(Collected data)
# # # # # # #

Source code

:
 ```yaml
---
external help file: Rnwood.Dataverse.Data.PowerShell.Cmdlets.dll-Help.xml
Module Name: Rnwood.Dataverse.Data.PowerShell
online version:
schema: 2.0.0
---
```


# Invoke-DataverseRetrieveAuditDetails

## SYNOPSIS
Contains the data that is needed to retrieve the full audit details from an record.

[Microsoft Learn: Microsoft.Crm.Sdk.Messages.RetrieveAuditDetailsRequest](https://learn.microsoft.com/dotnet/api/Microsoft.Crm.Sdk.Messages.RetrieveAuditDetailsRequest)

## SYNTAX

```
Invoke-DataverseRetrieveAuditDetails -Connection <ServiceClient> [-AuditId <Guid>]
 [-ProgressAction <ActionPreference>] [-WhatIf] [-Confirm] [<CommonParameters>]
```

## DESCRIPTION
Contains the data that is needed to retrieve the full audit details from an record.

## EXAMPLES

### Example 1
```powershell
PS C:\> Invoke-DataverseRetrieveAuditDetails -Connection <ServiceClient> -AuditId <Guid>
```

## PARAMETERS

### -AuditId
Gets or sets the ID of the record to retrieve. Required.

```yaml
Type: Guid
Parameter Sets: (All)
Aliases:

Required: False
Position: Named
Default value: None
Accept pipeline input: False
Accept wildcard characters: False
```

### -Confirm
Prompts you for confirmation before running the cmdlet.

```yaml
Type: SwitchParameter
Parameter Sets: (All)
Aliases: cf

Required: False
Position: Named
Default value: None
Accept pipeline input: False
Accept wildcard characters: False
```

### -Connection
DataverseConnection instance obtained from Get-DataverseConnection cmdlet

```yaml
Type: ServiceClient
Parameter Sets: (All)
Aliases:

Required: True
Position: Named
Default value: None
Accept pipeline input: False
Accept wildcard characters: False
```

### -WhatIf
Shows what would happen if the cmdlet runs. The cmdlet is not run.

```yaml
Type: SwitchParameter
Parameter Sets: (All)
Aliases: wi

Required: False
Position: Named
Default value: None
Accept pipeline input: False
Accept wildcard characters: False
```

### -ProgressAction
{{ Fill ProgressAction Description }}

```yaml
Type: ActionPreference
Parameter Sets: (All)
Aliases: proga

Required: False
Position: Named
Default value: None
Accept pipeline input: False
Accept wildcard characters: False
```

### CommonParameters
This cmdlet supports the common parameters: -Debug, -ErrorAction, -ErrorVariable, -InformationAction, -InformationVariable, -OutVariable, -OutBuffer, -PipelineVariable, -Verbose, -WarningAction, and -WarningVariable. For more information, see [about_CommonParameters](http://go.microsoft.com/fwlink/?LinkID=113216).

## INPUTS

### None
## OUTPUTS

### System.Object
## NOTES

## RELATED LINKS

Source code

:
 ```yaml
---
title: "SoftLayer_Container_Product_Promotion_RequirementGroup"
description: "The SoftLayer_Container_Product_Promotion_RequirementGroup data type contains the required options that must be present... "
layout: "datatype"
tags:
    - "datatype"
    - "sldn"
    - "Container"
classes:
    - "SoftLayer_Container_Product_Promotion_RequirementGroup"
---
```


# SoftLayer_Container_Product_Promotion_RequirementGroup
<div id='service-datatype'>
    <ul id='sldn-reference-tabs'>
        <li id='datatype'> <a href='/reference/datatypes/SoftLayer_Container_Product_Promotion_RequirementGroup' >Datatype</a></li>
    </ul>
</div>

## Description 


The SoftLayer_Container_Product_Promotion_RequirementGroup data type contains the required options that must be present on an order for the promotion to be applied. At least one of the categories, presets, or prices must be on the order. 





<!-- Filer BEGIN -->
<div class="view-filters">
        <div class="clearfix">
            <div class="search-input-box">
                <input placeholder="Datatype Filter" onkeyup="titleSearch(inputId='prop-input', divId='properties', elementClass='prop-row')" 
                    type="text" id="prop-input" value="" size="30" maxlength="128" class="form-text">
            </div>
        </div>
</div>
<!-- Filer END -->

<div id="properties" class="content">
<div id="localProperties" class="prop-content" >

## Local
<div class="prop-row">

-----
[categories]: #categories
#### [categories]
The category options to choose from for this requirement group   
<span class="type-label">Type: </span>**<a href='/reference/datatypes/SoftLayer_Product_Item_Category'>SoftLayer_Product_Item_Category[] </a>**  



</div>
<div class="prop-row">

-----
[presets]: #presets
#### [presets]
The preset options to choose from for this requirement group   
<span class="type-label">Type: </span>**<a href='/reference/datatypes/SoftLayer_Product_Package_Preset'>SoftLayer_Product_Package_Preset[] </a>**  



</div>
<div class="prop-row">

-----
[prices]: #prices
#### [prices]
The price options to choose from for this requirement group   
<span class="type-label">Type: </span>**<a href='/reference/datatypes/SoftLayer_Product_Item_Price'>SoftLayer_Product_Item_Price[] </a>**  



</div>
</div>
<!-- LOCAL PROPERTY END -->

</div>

# # # # # # #

» **ACTIVITY**: Find "presets" in the preceding records. Copy each line that holds it.

» **EXERCISE ANSWER**:
The SoftLayer_Container_Product_Promotion_RequirementGroup data type contains the required options that must be present on an order for the promotion to be applied. At least one of the categories, presets, or prices must be on the order. 
[presets]: #presets
#### [presets]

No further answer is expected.